Data extracts
----------------------------------------

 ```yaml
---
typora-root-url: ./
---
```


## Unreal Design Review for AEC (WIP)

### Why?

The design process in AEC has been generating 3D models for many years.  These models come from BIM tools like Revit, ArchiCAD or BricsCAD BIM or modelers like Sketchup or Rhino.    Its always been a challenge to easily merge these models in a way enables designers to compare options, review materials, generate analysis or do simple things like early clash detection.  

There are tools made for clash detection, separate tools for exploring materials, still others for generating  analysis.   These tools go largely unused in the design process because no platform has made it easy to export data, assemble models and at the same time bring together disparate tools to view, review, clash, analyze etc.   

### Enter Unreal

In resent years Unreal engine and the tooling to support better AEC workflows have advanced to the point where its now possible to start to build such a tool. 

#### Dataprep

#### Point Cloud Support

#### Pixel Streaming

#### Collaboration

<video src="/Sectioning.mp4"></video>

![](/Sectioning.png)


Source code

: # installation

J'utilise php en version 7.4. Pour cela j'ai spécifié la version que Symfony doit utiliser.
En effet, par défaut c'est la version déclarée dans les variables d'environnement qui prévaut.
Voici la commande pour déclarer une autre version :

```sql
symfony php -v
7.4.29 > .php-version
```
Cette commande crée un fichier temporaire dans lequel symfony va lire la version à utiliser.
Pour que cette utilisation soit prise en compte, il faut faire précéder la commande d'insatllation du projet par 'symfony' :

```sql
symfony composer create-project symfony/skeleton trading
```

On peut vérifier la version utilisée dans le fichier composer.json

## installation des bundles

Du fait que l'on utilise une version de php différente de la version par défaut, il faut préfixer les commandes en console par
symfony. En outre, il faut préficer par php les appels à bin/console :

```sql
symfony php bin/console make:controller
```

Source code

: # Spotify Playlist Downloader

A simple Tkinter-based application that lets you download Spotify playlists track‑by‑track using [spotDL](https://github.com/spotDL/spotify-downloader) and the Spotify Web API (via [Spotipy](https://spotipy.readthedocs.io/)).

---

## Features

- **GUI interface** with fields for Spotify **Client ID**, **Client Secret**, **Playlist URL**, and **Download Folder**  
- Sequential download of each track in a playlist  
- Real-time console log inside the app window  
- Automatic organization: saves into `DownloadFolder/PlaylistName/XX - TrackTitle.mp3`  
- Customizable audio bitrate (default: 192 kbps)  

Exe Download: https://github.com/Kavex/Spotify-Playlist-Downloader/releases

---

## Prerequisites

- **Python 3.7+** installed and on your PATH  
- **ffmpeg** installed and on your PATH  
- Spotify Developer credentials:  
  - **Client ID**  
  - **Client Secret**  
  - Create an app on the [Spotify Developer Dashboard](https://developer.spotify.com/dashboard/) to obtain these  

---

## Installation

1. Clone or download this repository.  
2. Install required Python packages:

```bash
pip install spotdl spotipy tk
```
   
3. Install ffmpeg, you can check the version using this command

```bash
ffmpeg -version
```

----------------------------------------

Exercise goal
In the records above, locate the lines holding the word "github". Copy each of them.

Written answer
A simple Tkinter-based application that lets you download Spotify playlists track‑by‑track using [spotDL](https://github.com/spotDL/spotify-downloader) and the Spotify Web API (via [Spotipy](https://spotipy.readthedocs.io/)).
Exe Download: https://github.com/Kavex/Spotify-Playlist-Downloader/releases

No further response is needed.